● What you will do
Set down exactly the lines of the listing below, please, beginning with the first and ending with the line that holds "a great tool!".

● The records
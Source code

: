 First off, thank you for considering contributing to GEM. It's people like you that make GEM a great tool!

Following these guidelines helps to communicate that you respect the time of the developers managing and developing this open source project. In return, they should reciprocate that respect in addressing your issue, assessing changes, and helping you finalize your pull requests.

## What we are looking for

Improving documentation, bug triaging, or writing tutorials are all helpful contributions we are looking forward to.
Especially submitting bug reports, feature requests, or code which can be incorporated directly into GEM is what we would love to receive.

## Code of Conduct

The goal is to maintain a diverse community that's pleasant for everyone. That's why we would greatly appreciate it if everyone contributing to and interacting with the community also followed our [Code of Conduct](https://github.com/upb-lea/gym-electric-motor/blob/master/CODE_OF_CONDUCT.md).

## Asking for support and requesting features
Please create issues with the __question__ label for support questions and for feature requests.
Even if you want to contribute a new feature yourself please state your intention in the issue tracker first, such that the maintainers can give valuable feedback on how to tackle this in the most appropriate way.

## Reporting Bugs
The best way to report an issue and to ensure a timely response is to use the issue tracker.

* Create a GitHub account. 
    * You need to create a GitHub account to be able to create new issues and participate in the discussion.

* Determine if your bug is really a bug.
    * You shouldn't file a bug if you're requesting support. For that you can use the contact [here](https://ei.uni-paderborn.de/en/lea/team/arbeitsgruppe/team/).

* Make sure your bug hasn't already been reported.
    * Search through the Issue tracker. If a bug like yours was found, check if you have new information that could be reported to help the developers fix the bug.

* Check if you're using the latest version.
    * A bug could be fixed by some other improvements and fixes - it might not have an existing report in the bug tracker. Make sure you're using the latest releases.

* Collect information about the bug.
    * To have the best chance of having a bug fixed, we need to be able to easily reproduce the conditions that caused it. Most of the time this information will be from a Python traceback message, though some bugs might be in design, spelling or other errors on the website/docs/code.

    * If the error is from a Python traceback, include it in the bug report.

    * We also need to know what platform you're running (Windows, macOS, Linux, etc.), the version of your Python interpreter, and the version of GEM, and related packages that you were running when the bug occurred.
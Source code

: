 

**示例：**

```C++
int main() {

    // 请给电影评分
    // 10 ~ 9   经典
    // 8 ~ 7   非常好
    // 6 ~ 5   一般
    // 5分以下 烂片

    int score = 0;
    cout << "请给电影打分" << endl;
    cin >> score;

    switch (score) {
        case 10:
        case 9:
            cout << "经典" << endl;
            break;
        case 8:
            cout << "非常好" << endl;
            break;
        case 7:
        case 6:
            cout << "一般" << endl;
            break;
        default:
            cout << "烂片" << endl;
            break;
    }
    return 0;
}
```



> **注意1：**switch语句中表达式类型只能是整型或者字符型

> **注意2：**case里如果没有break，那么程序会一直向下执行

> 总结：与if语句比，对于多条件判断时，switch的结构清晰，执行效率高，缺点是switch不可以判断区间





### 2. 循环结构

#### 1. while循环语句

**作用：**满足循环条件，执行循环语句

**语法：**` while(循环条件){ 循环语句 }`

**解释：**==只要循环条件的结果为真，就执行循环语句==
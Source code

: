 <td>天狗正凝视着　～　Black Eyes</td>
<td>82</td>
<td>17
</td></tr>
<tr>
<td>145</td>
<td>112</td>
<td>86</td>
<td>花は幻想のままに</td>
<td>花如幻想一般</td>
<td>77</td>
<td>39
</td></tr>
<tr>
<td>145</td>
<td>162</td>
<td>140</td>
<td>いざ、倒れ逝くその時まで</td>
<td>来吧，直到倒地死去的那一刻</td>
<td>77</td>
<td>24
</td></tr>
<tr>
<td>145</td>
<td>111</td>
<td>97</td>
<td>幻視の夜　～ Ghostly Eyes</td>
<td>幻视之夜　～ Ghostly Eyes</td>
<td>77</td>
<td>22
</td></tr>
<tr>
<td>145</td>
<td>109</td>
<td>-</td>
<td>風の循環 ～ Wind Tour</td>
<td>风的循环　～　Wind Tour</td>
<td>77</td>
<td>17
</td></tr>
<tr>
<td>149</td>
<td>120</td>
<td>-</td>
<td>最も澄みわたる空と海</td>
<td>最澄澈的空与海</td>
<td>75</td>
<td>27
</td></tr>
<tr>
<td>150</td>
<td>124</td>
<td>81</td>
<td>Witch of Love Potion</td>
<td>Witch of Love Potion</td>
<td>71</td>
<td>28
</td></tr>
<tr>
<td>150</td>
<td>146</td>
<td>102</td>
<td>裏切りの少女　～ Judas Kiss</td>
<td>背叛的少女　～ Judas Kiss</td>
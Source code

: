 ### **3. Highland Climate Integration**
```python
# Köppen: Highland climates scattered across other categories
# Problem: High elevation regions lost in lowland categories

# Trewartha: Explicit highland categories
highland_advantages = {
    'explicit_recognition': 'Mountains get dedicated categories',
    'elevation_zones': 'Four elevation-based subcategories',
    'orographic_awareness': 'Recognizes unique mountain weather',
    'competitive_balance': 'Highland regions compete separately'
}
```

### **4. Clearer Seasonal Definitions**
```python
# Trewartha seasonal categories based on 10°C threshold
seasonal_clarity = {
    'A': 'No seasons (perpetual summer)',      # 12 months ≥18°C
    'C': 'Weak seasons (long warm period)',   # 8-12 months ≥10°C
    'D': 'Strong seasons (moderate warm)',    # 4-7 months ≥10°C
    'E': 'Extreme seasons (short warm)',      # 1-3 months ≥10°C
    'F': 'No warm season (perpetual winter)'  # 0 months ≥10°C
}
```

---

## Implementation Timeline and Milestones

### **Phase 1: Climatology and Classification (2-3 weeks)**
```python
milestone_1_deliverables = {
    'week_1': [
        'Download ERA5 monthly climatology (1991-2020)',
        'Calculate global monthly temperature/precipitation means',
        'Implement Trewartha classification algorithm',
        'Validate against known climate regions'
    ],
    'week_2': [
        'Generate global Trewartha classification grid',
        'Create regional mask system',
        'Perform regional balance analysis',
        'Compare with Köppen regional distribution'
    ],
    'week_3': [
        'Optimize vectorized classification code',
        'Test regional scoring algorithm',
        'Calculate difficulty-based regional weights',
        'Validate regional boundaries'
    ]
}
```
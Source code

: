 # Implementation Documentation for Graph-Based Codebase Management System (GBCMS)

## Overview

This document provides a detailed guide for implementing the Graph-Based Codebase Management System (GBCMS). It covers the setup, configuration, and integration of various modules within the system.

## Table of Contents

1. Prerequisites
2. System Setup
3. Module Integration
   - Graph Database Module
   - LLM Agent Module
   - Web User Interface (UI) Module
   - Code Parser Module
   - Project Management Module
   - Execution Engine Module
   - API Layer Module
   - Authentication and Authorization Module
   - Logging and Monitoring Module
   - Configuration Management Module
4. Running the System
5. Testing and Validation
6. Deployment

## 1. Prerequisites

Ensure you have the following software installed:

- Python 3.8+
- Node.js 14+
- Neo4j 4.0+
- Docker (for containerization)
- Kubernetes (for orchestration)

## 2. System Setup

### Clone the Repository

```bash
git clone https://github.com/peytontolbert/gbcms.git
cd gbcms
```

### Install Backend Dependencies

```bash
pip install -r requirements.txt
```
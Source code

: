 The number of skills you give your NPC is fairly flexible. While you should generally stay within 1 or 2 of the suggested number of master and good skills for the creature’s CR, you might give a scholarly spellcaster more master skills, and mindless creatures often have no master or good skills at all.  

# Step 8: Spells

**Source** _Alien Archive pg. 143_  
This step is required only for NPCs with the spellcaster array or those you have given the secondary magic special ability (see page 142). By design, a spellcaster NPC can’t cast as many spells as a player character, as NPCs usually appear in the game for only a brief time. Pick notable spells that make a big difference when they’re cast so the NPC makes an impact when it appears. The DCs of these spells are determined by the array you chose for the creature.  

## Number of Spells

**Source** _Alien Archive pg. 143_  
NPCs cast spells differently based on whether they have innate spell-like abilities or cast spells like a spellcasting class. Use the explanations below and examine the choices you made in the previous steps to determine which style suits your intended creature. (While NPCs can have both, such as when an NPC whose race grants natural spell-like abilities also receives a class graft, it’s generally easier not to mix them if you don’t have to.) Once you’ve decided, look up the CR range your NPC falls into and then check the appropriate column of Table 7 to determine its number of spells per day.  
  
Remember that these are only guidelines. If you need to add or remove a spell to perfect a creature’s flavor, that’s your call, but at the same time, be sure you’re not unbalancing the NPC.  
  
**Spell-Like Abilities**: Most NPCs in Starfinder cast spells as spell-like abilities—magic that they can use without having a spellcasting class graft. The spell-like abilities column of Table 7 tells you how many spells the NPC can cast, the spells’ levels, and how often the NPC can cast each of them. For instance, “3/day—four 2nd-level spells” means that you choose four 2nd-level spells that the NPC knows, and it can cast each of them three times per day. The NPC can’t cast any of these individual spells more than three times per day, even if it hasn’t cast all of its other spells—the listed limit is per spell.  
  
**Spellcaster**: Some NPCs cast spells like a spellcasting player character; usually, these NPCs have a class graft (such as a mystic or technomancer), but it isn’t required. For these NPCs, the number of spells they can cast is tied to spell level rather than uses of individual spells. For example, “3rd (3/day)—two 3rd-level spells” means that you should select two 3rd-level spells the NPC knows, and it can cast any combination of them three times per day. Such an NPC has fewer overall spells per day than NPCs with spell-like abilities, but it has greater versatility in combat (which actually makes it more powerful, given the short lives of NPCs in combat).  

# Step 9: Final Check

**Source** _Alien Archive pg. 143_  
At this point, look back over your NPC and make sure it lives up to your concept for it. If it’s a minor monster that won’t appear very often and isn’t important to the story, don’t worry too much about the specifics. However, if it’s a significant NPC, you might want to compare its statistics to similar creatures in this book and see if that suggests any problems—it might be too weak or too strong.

● Your response
Source code

: First off, thank you for considering contributing to GEM. It's people like you that make GEM a great tool!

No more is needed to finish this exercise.